WHAT IS EXPECTED. Please copy the data exactly as it stands, minus the images.

Rendered images with source text:
※ ※ ※

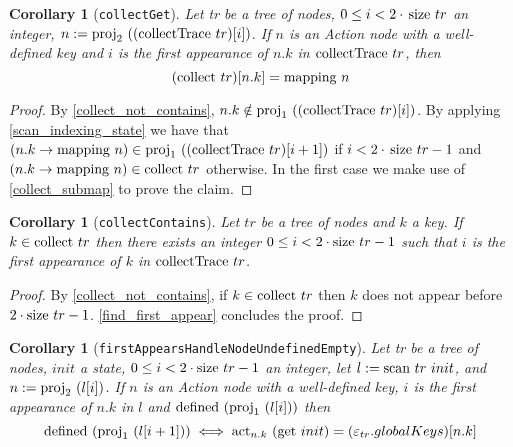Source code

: \documentclass{article}
\newtheorem{corollary}[lemma]{Corollary}
\newcommand{\textfun}[1]{\textup{#1}}
\newcommand{\textcode}[1]{\texttt{#1}}
\newcommand{\scan}[2]{\textfun{scan}\ #1\ #2}
\newcommand{\collect}[1]{\textfun{collect}\ #1}
\newcommand{\collectTr}[1]{\textfun{collectTrace}\ #1}
\newcommand{\defined}[1]{\textfun{defined}\ #1}
\newcommand{\get}[1]{\textfun{get}\ #1}
\newcommand{\mapping}[1]{\textfun{mapping}\ #1}
\newcommand{\size}[1]{\textfun{size}\ #1}
\newcommand{\fst}[1]{\textfun{proj}_1\ #1}
\newcommand{\snd}[1]{\textfun{proj}_2\ #1}
\newcommand{\actkey}[2]{\textfun{act}_{#1}\ #2}
\newcommand{\emptyState}[1]{\varepsilon_{#1}}
\begin{document}
\begin{corollary}[\textcode{collectGet}]
    \label{first_mapping}
    Let tr be a tree of nodes, $0 \leq i < 2 \cdot \, \size{tr}$ an integer, 
    $n := \snd{((\collectTr{tr})[i])}$. If $n$ is an Action node with a well-defined key and $i$ is the first appearance of $n.k$ in $\collectTr{tr}$, then
    \[(\collect{tr})[n.k] = \mapping{n}\] 
\end{corollary}
    
\begin{proof}
    By \cref{collect_not_contains}, $n.k \notin \fst{((\collectTr{tr})[i])}$. By applying \cref{scan_indexing_state} we have that $(n.k \to \mapping{n}) \in \fst{((\collectTr{tr})[i + 1])}$
    if $i < 2 \cdot \, \size{tr} - 1$ and $(n.k \to \mapping{n}) \in \collect{tr}$ otherwise. In the first case we make use of \cref{collect_submap} to prove the claim.
\end{proof}

\begin{corollary}[\textcode{collectContains}]
    \label{find_k_first_appear}
    Let $tr$ be a tree of nodes and  $k$ a key. If $k \in \collect{tr}$ then there exists an integer $0 \leq  i < 2 \cdot \size{tr} - 1$ such that
    $i$ is the first appearance of $k$ in $\collectTr{tr}$.
\end{corollary}
\begin{proof}
    By \cref{collect_not_contains}, if $k \in \collect{tr}$ then $k$ does not appear before $2 \cdot \size{tr} - 1$. \cref{find_first_appear} concludes the proof.
\end{proof}

\begin{corollary}[\textcode{firstAppearsHandleNodeUndefinedEmpty}]
    \label{defined_globalkeys_mapping}
    Let tr be a tree of nodes, $init$ a state, $0 \leq i < 2\cdot \size{tr} - 1$ an integer, let $l := \scan{tr}{init}$, and $n := \snd{(l[i])}$. 
   If $n$ is an Action node with a well-defined key, $i$ is the first appearance of $n.k$ in $l$ and $\defined{(\fst{(l[i])})}$ then 
   \[\defined{(\fst{(l[i + 1])})} \iff \actkey{n.k}{(\get{init})} = (\emptyState{tr}.globalKeys)[n.k]\]
\end{corollary}
\end{document}
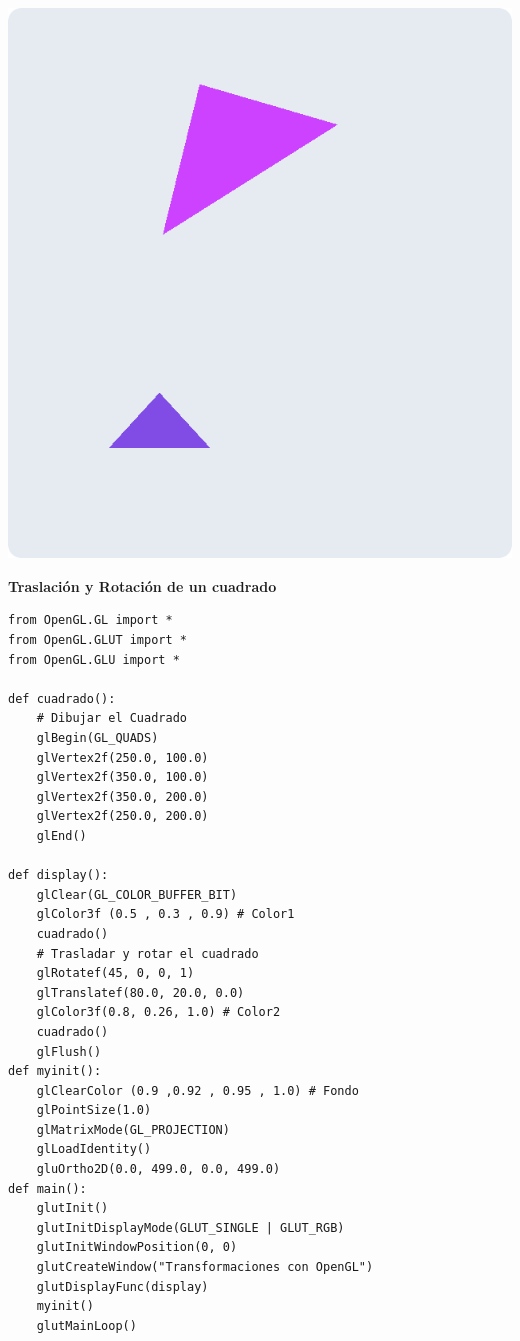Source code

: \documentclass[a4paper]{article}
\begin{document}
\begin{center}
\includegraphics[width=14cm]{./src/triangulo.png}
\end{center}
\newpage
\Large{\textbf{Traslación y Rotación de un cuadrado}}\\[-0.4cm]
\begin{center}
\begin{mycodeboxl}
\begin{lstlisting}
from OpenGL.GL import *
from OpenGL.GLUT import *
from OpenGL.GLU import *

def cuadrado():
    # Dibujar el Cuadrado 
    glBegin(GL_QUADS)
    glVertex2f(250.0, 100.0)
    glVertex2f(350.0, 100.0)
    glVertex2f(350.0, 200.0)
    glVertex2f(250.0, 200.0)
    glEnd()

def display():
    glClear(GL_COLOR_BUFFER_BIT)
    glColor3f (0.5 , 0.3 , 0.9) # Color1
    cuadrado()
    # Trasladar y rotar el cuadrado
    glRotatef(45, 0, 0, 1)
    glTranslatef(80.0, 20.0, 0.0)
    glColor3f(0.8, 0.26, 1.0) # Color2
    cuadrado()
    glFlush() 
def myinit():
    glClearColor (0.9 ,0.92 , 0.95 , 1.0) # Fondo
    glPointSize(1.0)
    glMatrixMode(GL_PROJECTION)
    glLoadIdentity() 
    gluOrtho2D(0.0, 499.0, 0.0, 499.0)
def main():
    glutInit()
    glutInitDisplayMode(GLUT_SINGLE | GLUT_RGB)
    glutInitWindowPosition(0, 0)
    glutCreateWindow("Transformaciones con OpenGL")
    glutDisplayFunc(display)
    myinit()
    glutMainLoop()
\end{lstlisting}
\end{mycodeboxl}
\end{center}
\end{document}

※ ※ ※

ANSWER TO THE EXERCISE.
Source code

: \documentclass{article}
\newtheorem{corollary}[lemma]{Corollary}
\newcommand{\textfun}[1]{\textup{#1}}
\newcommand{\textcode}[1]{\texttt{#1}}
\newcommand{\scan}[2]{\textfun{scan}\ #1\ #2}
\newcommand{\collect}[1]{\textfun{collect}\ #1}
\newcommand{\collectTr}[1]{\textfun{collectTrace}\ #1}
\newcommand{\defined}[1]{\textfun{defined}\ #1}
\newcommand{\get}[1]{\textfun{get}\ #1}
\newcommand{\mapping}[1]{\textfun{mapping}\ #1}
\newcommand{\size}[1]{\textfun{size}\ #1}
\newcommand{\fst}[1]{\textfun{proj}_1\ #1}
\newcommand{\snd}[1]{\textfun{proj}_2\ #1}
\newcommand{\actkey}[2]{\textfun{act}_{#1}\ #2}
\newcommand{\emptyState}[1]{\varepsilon_{#1}}
\begin{document}
\begin{corollary}[\textcode{collectGet}]
    \label{first_mapping}
    Let tr be a tree of nodes, $0 \leq i < 2 \cdot \, \size{tr}$ an integer, 
    $n := \snd{((\collectTr{tr})[i])}$. If $n$ is an Action node with a well-defined key and $i$ is the first appearance of $n.k$ in $\collectTr{tr}$, then
    \[(\collect{tr})[n.k] = \mapping{n}\] 
\end{corollary}
    
\begin{proof}
    By \cref{collect_not_contains}, $n.k \notin \fst{((\collectTr{tr})[i])}$. By applying \cref{scan_indexing_state} we have that $(n.k \to \mapping{n}) \in \fst{((\collectTr{tr})[i + 1])}$
    if $i < 2 \cdot \, \size{tr} - 1$ and $(n.k \to \mapping{n}) \in \collect{tr}$ otherwise. In the first case we make use of \cref{collect_submap} to prove the claim.
\end{proof}

\begin{corollary}[\textcode{collectContains}]
    \label{find_k_first_appear}
    Let $tr$ be a tree of nodes and  $k$ a key. If $k \in \collect{tr}$ then there exists an integer $0 \leq  i < 2 \cdot \size{tr} - 1$ such that
    $i$ is the first appearance of $k$ in $\collectTr{tr}$.
\end{corollary}
\begin{proof}
    By \cref{collect_not_contains}, if $k \in \collect{tr}$ then $k$ does not appear before $2 \cdot \size{tr} - 1$. \cref{find_first_appear} concludes the proof.
\end{proof}

\begin{corollary}[\textcode{firstAppearsHandleNodeUndefinedEmpty}]
    \label{defined_globalkeys_mapping}
    Let tr be a tree of nodes, $init$ a state, $0 \leq i < 2\cdot \size{tr} - 1$ an integer, let $l := \scan{tr}{init}$, and $n := \snd{(l[i])}$. 
   If $n$ is an Action node with a well-defined key, $i$ is the first appearance of $n.k$ in $l$ and $\defined{(\fst{(l[i])})}$ then 
   \[\defined{(\fst{(l[i + 1])})} \iff \actkey{n.k}{(\get{init})} = (\emptyState{tr}.globalKeys)[n.k]\]
\end{corollary}
\end{document}
Source code

: \documentclass[a4paper]{article}
\begin{document}
\begin{center}
\includegraphics[width=14cm]{./src/triangulo.png}
\end{center}
\newpage
\Large{\textbf{Traslación y Rotación de un cuadrado}}\\[-0.4cm]
\begin{center}
\begin{mycodeboxl}
\begin{lstlisting}
from OpenGL.GL import *
from OpenGL.GLUT import *
from OpenGL.GLU import *

def cuadrado():
    # Dibujar el Cuadrado 
    glBegin(GL_QUADS)
    glVertex2f(250.0, 100.0)
    glVertex2f(350.0, 100.0)
    glVertex2f(350.0, 200.0)
    glVertex2f(250.0, 200.0)
    glEnd()

def display():
    glClear(GL_COLOR_BUFFER_BIT)
    glColor3f (0.5 , 0.3 , 0.9) # Color1
    cuadrado()
    # Trasladar y rotar el cuadrado
    glRotatef(45, 0, 0, 1)
    glTranslatef(80.0, 20.0, 0.0)
    glColor3f(0.8, 0.26, 1.0) # Color2
    cuadrado()
    glFlush() 
def myinit():
    glClearColor (0.9 ,0.92 , 0.95 , 1.0) # Fondo
    glPointSize(1.0)
    glMatrixMode(GL_PROJECTION)
    glLoadIdentity() 
    gluOrtho2D(0.0, 499.0, 0.0, 499.0)
def main():
    glutInit()
    glutInitDisplayMode(GLUT_SINGLE | GLUT_RGB)
    glutInitWindowPosition(0, 0)
    glutCreateWindow("Transformaciones con OpenGL")
    glutDisplayFunc(display)
    myinit()
    glutMainLoop()
\end{lstlisting}
\end{mycodeboxl}
\end{center}
\end{document}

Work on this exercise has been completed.